Work required
Retype only what runs from the first line of the records to the line with "The idea is", inclusive, and no pictures.

Data provided
════════════════════
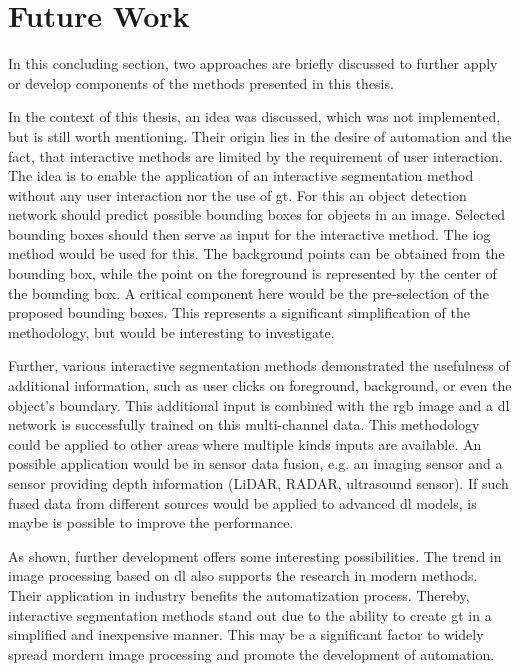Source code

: 
\section{Future Work}

In this concluding section, two approaches are briefly discussed to further apply or develop components of the methods presented in this thesis.

In the context of this thesis, an idea was discussed, which was not implemented, but is still worth mentioning.
Their origin lies in the desire of automation and the fact, that interactive methods are limited by the requirement of user interaction. 
The idea is to enable the application of an interactive segmentation method without any user interaction nor the use of \gls{gt}.
For this an object detection network should predict possible bounding boxes for objects in an image.
Selected bounding boxes should then serve as input for the interactive method.
The \gls{iog} method would be used for this.
The background points can be obtained from the bounding box, while the point on the foreground is represented by the center of the bounding box.
A critical component here would be the pre-selection of the proposed bounding boxes.
This represents a significant simplification of the methodology, but would be interesting to  investigate.

Further, various interactive segmentation methods \cite{Xu16-InteractiveObjectSelection}  \cite{MVL18-ITIS} \cite{Man18-DEXTR} \cite{Zha20-IOG} demonstrated the usefulness of additional information, such as user clicks on foreground, background, or even the object's boundary.
This additional input is combined with the \gls{rgb} image and a \gls{dl} network is successfully trained on this multi-channel data.
This methodology could be applied to other areas where multiple kinds inputs are available.
An possible application would be in sensor data fusion, e.g. an imaging sensor and a sensor providing depth information (LiDAR, RADAR, ultrasound sensor).
If such fused data from different sources would be applied to advanced \gls{dl} models, is maybe is possible to improve the performance.

As shown, further development offers some interesting possibilities.
The trend in image processing based on \gls{dl} also supports the research in modern methods.
Their application in industry benefits the automatization process.
Thereby, interactive segmentation methods stand out due to the ability to create \gls{gt} in a simplified and inexpensive manner.
This may be a significant factor to widely spread mordern image processing and promote the development of automation.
════════════════════
Solution to the exercise
Source code

: 
\section{Future Work}

In this concluding section, two approaches are briefly discussed to further apply or develop components of the methods presented in this thesis.

In the context of this thesis, an idea was discussed, which was not implemented, but is still worth mentioning.
Their origin lies in the desire of automation and the fact, that interactive methods are limited by the requirement of user interaction. 
The idea is to enable the application of an interactive segmentation method without any user interaction nor the use of \gls{gt}.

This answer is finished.